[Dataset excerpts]
Segment Open

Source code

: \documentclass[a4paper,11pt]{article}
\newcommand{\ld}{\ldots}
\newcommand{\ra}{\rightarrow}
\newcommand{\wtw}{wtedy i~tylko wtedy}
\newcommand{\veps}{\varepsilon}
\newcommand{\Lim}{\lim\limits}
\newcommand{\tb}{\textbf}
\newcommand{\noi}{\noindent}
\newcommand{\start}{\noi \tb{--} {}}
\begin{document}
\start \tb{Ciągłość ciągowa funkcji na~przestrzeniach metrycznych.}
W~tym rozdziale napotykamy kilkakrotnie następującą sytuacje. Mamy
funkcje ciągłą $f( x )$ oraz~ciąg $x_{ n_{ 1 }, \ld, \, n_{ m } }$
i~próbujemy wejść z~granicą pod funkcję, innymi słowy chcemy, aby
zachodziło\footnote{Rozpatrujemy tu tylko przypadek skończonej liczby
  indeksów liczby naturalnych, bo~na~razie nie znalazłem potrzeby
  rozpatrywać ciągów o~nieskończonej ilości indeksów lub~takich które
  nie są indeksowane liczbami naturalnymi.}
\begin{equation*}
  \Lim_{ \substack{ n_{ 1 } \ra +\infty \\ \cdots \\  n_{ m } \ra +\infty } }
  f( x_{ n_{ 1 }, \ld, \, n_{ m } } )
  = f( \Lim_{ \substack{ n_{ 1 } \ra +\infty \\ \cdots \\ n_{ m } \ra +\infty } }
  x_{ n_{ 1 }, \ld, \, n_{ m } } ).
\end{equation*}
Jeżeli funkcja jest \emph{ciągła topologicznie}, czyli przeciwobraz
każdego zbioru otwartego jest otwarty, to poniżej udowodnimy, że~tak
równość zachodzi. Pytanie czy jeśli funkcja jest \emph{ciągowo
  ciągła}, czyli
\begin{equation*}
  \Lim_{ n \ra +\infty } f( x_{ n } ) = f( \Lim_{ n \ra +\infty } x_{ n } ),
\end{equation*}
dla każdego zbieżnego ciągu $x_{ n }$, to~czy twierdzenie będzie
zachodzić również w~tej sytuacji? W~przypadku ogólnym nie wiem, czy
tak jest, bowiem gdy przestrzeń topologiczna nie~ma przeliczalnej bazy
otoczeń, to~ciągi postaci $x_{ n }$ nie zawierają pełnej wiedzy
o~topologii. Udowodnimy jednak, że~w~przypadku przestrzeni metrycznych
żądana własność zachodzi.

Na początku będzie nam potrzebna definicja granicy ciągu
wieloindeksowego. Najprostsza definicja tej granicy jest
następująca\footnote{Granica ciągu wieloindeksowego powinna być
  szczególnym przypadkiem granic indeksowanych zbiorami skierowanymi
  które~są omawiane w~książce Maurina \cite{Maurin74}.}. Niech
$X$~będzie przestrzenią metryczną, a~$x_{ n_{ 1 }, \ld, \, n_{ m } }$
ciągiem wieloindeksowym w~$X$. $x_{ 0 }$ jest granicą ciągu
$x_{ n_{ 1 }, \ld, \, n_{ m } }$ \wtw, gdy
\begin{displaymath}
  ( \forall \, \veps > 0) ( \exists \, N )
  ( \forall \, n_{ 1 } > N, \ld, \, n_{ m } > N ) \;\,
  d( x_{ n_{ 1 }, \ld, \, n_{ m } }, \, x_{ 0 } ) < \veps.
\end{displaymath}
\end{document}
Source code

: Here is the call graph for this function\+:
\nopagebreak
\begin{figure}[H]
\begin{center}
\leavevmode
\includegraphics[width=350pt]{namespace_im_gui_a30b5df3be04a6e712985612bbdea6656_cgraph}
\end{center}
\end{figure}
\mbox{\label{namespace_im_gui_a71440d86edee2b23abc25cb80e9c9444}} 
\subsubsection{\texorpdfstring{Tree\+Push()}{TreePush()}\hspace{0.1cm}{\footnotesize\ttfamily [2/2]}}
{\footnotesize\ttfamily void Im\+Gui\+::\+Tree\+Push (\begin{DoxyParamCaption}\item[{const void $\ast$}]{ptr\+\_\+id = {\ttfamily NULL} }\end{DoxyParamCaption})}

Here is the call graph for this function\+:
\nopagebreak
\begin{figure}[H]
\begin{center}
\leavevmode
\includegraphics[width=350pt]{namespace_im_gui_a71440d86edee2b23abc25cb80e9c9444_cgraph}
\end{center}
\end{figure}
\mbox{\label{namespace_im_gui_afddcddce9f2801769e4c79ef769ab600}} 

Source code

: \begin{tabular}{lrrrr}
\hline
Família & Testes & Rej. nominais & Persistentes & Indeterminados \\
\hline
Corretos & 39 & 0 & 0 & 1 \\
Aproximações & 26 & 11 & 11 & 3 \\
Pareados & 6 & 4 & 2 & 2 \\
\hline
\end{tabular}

Segment Closed

• **Directions**
Each record must be repeated exactly as it is.

• **Task response**
Source code

: \documentclass[a4paper,11pt]{article}
\newcommand{\ld}{\ldots}
\newcommand{\ra}{\rightarrow}
\newcommand{\wtw}{wtedy i~tylko wtedy}
\newcommand{\veps}{\varepsilon}
\newcommand{\Lim}{\lim\limits}
\newcommand{\tb}{\textbf}
\newcommand{\noi}{\noindent}
\newcommand{\start}{\noi \tb{--} {}}
\begin{document}
\start \tb{Ciągłość ciągowa funkcji na~przestrzeniach metrycznych.}
W~tym rozdziale napotykamy kilkakrotnie następującą sytuacje. Mamy
funkcje ciągłą $f( x )$ oraz~ciąg $x_{ n_{ 1 }, \ld, \, n_{ m } }$
i~próbujemy wejść z~granicą pod funkcję, innymi słowy chcemy, aby
zachodziło\footnote{Rozpatrujemy tu tylko przypadek skończonej liczby
  indeksów liczby naturalnych, bo~na~razie nie znalazłem potrzeby
  rozpatrywać ciągów o~nieskończonej ilości indeksów lub~takich które
  nie są indeksowane liczbami naturalnymi.}
\begin{equation*}
  \Lim_{ \substack{ n_{ 1 } \ra +\infty \\ \cdots \\  n_{ m } \ra +\infty } }
  f( x_{ n_{ 1 }, \ld, \, n_{ m } } )
  = f( \Lim_{ \substack{ n_{ 1 } \ra +\infty \\ \cdots \\ n_{ m } \ra +\infty } }
  x_{ n_{ 1 }, \ld, \, n_{ m } } ).
\end{equation*}
Jeżeli funkcja jest \emph{ciągła topologicznie}, czyli przeciwobraz
każdego zbioru otwartego jest otwarty, to poniżej udowodnimy, że~tak
równość zachodzi. Pytanie czy jeśli funkcja jest \emph{ciągowo
  ciągła}, czyli
\begin{equation*}
  \Lim_{ n \ra +\infty } f( x_{ n } ) = f( \Lim_{ n \ra +\infty } x_{ n } ),
\end{equation*}
dla każdego zbieżnego ciągu $x_{ n }$, to~czy twierdzenie będzie
zachodzić również w~tej sytuacji? W~przypadku ogólnym nie wiem, czy
tak jest, bowiem gdy przestrzeń topologiczna nie~ma przeliczalnej bazy
otoczeń, to~ciągi postaci $x_{ n }$ nie zawierają pełnej wiedzy
o~topologii. Udowodnimy jednak, że~w~przypadku przestrzeni metrycznych
żądana własność zachodzi.

Na początku będzie nam potrzebna definicja granicy ciągu
wieloindeksowego. Najprostsza definicja tej granicy jest
następująca\footnote{Granica ciągu wieloindeksowego powinna być
  szczególnym przypadkiem granic indeksowanych zbiorami skierowanymi
  które~są omawiane w~książce Maurina \cite{Maurin74}.}. Niech
$X$~będzie przestrzenią metryczną, a~$x_{ n_{ 1 }, \ld, \, n_{ m } }$
ciągiem wieloindeksowym w~$X$. $x_{ 0 }$ jest granicą ciągu
$x_{ n_{ 1 }, \ld, \, n_{ m } }$ \wtw, gdy
\begin{displaymath}
  ( \forall \, \veps > 0) ( \exists \, N )
  ( \forall \, n_{ 1 } > N, \ld, \, n_{ m } > N ) \;\,
  d( x_{ n_{ 1 }, \ld, \, n_{ m } }, \, x_{ 0 } ) < \veps.
\end{displaymath}
\end{document}
Source code

: Here is the call graph for this function\+:
\nopagebreak
\begin{figure}[H]
\begin{center}
\leavevmode
\includegraphics[width=350pt]{namespace_im_gui_a30b5df3be04a6e712985612bbdea6656_cgraph}
\end{center}
\end{figure}
\mbox{\label{namespace_im_gui_a71440d86edee2b23abc25cb80e9c9444}} 
\subsubsection{\texorpdfstring{Tree\+Push()}{TreePush()}\hspace{0.1cm}{\footnotesize\ttfamily [2/2]}}
{\footnotesize\ttfamily void Im\+Gui\+::\+Tree\+Push (\begin{DoxyParamCaption}\item[{const void $\ast$}]{ptr\+\_\+id = {\ttfamily NULL} }\end{DoxyParamCaption})}

Here is the call graph for this function\+:
\nopagebreak
\begin{figure}[H]
\begin{center}
\leavevmode
\includegraphics[width=350pt]{namespace_im_gui_a71440d86edee2b23abc25cb80e9c9444_cgraph}
\end{center}
\end{figure}
\mbox{\label{namespace_im_gui_afddcddce9f2801769e4c79ef769ab600}} 

Source code

: \begin{tabular}{lrrrr}
\hline
Família & Testes & Rej. nominais & Persistentes & Indeterminados \\
\hline
Corretos & 39 & 0 & 0 & 1 \\
Aproximações & 26 & 11 & 11 & 3 \\
Pareados & 6 & 4 & 2 & 2 \\
\hline
\end{tabular}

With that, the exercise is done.